BigQuery is a fully-managed, petabyte-scale, low-cost enterprise data warehouse for analytics. BigQuery is serverless. You do not need to set up and manage clusters.

A BigQuery dataset resides in a project. A dataset contains one or more tables with data.

In this codelab, you will use the BigQuery web UI to query public datasets, load your own data, and export data to a Cloud Storage bucket.

For more information about BigQuery, see BigQuery documentation.

What you'll learn

What you'll need

To complete this lab, you need:

Create a project

Open the Cloud Platform Console. Click Select a project, and then click the + icon to create a project.

In the New Project dialog, for Project name, type BQProject. Click Create.

Browse the Stackoverflow dataset

Open the Stackoverflow dataset. The BigQuery web UI opens in a new browser tab. The BigQuery web UI displays the tables in the Stackoverflow dataset. The navigation pane lists other public datasets. Each dataset comprises one or more tables.

For more information about all the public datasets available in BigQuery, see Google BigQuery Public Datasets.

Query the Stackoverflow dataset

Click Compose Query. In the New Query text area, copy and paste the following SQL query. The query uses the #standardSQL prefix to specify that BigQuery should treat this query as standard SQL. The UI validates the query and displays a green checkmark below the text area to indicate that the syntax is valid.

#standardSQL
SELECT badge_name AS First_Gold_Badge, 
       COUNT(1) AS Num_Users,
       ROUND(AVG(tenure_in_days)) AS Avg_Num_Days
FROM
(
  SELECT 
    badges.user_id AS user_id,
    badges.name AS badge_name,
    TIMESTAMP_DIFF(badges.date, users.creation_date, DAY) AS tenure_in_days,
    ROW_NUMBER() OVER (PARTITION BY badges.user_id
                       ORDER BY badges.date) AS row_number
  FROM 
    `bigquery-public-data.stackoverflow.badges` badges
  JOIN
    `bigquery-public-data.stackoverflow.users` users
  ON badges.user_id = users.id
  WHERE badges.class = 1 
) 
WHERE row_number = 1
GROUP BY First_Gold_Badge
ORDER BY Num_Users DESC
LIMIT 10

Click Run Query. The query generates the top 10 gold badges, ranked by how many users got them as their first gold badges. The query also determines how many days it took for these gold badges to be obtained on average.

Row

First_Gold_Badge

Num_Users

Avg_Num_Days

1

Famous Question

176982

1169.0

2

Fanatic

15085

618.0

3

Unsung Hero

12875

595.0

4

Great Answer

10641

1363.0

5

Electorate

5769

829.0

6

Populist

5491

1227.0

7

Steward

1005

993.0

8

Great Question

582

717.0

9

Copy Editor

253

595.0

You can also query sets of tables using wildcard table names. For more information, see Querying sets of tables using wildcard tables.

Load table data

Download the baby names zip file. The zip file, provided by the US Social Security Administration, contains approximately 7 MB of data about popular baby names.
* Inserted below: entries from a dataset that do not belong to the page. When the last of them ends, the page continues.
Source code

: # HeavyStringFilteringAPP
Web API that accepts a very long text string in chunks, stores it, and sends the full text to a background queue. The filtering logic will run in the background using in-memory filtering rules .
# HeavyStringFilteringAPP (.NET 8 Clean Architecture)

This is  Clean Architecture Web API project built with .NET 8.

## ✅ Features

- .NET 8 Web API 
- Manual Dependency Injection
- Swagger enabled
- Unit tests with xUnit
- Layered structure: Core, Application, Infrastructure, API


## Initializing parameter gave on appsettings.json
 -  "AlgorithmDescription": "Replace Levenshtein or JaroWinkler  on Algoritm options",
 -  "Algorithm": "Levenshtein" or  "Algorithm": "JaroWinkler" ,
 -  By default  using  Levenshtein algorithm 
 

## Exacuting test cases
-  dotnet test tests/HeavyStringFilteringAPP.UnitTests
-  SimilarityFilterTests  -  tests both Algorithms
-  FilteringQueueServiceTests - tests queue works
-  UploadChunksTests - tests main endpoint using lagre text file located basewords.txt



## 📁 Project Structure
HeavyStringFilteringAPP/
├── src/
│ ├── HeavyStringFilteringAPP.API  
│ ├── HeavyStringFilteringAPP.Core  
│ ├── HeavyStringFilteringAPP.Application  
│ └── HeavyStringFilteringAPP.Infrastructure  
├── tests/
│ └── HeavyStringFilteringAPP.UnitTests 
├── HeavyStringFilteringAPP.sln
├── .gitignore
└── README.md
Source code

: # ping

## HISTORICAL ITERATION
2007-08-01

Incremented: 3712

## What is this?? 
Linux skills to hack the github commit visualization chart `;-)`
Unzip the file in a local folder and note its location.

In the BigQuery web UI's navigation pane, next to the project name BQProject, click the down arrow icon, and click Create new dataset.

In the Create Dataset dialog, for Dataset ID, type babynames. Leave all of the other default settings in place and click OK.

In the navigation pane, hover over the babynames dataset ID that you just created. Click the down arrow icon next to the ID and click Create new table.

In the Source Data section, click the Choose file button. Navigate to the data you unzipped earlier, and select the yob2014.txt file.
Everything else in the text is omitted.